La Repubblica, 17 gennaio 2023
Il rapporto globale dell’Ilo sui trend per il 2023: tra disoccupati e scoraggiati, ci sono 33 milioni di persone senza occupazione in più del pre-Covid. Poveri, giovani e donne più a rischio. “Serve un patto sociale”.
Il mix di stagnazione economica e inflazione peserà anche sul lavoro. La recessione è alle porte per il gotha della comunità finanziaria, per quanto gli ultimi dati dicono che potrebbe essere di entità non così pericolosa. Ma il rallentamento generalizzato obbligherà sempre più lavoratori ad accettare mansioni di bassa qualità, con stipendi bassi, senza tutele e coperture: un avvitarsi delle differenze che già sono esplose con la pandemia, come ci hanno raccontato le più recenti statistiche sulle diseguaglianze.
Disoccupazione in crescita, lontano il pre-Covid - A stendere questo ulteriore velo di pessimismo è il rapporto dell’Ilo, l’Organizzazione internazionale del lavoro. Diffondendo i trend per il 2023, l’Organizzazione stima una crescita dell’occuapazione globale del solo 1% quest’anno, meno la metà di quel che si è registrato nel 2022. La disoccupazione, di contro, è vista in salita: 3 milioni di persone in più in cerca di un lavoro, 208 milioni in tutto (per un tasso del 5,8%). Un cambio di rotta dopo la crescita costante del 2020-2022 che porterà per altro a lasciare una ferita aperta di 16 milioni di disoccupati rispetto ai livelli pre-crisi. Servirà più tempo per chiudere il gap: per Richard Samans, direttore del dipartimento di ricerca dell’Ilo e coordinatore del rapporto, “il rallentamento della crescita dell’occupazione globale significa che non prevediamo che le perdite subite durante la crisi Covid-19 vengano recuperate prima del 2025”.
Un dato che per altro si può vedere ancora al rialzo se si considera un parametro leggermente diverso, ovvero quello del “global jobs gap” introdotto dal report. Si considerano non solo i disoccupati, ma anche coloro che vorrebbero lavorare ma non sono attivamente in cerca di occupazione perché disillusi o impegnati nel lavoro di cura. Ebbene, con questa lente allargata il problema del lavoro che non c’è travolge ben 473 milioni di persone, 33 milioni in più che nel 2019.
Lavori di minore qualità - Ma non è solo una questione di numeri. È anche un tema di qualità. “La qualità del lavoro rimane una preoccupazione determinante”, dice il report ricordando che già durante la crisi pandemica un decennio di progressi in tema di riduzione delle povertà ha subito un pesante contraccolpo. E ora il rallentamento economico mette di nuovo a rischio lo sviluppo di un lavoro di qualità. Un problema soprattutto per i gruppi sociali a reddito più basso, i più esposti al peggioramento del quadro macro complessivo.

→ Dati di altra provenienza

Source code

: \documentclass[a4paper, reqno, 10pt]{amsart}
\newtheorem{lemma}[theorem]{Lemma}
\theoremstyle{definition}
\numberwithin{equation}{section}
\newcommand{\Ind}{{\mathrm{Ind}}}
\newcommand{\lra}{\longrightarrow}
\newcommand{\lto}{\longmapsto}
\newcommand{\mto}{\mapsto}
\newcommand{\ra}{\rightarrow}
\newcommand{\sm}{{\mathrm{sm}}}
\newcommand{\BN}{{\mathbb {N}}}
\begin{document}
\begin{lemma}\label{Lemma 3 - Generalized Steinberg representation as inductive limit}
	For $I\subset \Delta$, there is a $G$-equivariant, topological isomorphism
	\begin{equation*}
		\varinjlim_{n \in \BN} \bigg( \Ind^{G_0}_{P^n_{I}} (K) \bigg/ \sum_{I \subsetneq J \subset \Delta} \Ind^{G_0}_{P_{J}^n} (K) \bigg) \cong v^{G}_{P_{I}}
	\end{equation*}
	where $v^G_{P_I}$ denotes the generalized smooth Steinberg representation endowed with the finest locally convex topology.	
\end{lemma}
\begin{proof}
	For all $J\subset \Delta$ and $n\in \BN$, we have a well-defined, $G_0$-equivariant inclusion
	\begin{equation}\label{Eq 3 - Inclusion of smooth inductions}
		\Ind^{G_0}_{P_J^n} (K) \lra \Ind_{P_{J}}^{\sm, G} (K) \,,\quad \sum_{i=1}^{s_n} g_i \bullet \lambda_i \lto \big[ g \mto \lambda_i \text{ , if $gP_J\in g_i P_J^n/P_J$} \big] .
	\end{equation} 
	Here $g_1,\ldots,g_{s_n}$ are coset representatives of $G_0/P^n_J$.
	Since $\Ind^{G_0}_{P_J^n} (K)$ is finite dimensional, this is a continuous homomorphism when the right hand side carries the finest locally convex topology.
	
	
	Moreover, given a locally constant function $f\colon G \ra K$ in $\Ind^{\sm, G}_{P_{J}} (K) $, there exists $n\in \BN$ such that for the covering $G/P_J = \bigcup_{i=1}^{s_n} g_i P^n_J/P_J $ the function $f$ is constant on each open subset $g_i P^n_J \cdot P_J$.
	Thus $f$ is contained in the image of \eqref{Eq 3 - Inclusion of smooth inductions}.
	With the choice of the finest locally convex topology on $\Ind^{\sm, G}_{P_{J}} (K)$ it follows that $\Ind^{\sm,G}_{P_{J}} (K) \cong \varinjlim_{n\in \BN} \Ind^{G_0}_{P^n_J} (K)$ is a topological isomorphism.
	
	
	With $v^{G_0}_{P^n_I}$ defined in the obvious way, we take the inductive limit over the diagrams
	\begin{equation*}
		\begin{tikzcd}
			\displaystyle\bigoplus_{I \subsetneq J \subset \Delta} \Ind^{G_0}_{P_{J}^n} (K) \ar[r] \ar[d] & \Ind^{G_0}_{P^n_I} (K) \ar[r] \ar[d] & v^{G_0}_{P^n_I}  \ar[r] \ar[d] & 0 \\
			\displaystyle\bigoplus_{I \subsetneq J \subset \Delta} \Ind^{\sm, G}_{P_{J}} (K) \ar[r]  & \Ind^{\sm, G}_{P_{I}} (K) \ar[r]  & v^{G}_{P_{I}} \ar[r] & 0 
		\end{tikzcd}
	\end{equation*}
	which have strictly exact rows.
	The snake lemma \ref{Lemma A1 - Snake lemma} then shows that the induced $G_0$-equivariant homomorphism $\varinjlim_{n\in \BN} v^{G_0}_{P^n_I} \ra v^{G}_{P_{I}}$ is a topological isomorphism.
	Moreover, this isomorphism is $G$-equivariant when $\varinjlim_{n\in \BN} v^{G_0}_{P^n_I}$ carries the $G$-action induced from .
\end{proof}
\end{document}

Oltre a questi, a pagare il prezzo maggiore rischiano di esser le categorie solite note: le donne e i giovani. Nota infatti il report che a livello globale, il tasso di partecipazione delle donne alla forza lavoro si è attestato al 47,4% nel 2022, rispetto al 72,3% degli uomini. I giovani (15-24 anni) incontrano gravi difficoltà nel trovare e mantenere un lavoro dignitoso. Il loro tasso di disoccupazione è tre volte quello degli adulti. Più di un giovane su cinque - il 23,5 per cento - non lavora, non studia o non fa formazione (Neet). “La necessità di un lavoro più dignitoso e di giustizia sociale è chiara e urgente - ha dichiarato il direttore generale dell’Ilo, Gilbert F. Houngbo, commentando il rapporto - Per affrontare le molteplici sfide, dobbiamo lavorare insieme per creare un nuovo contratto sociale globale”.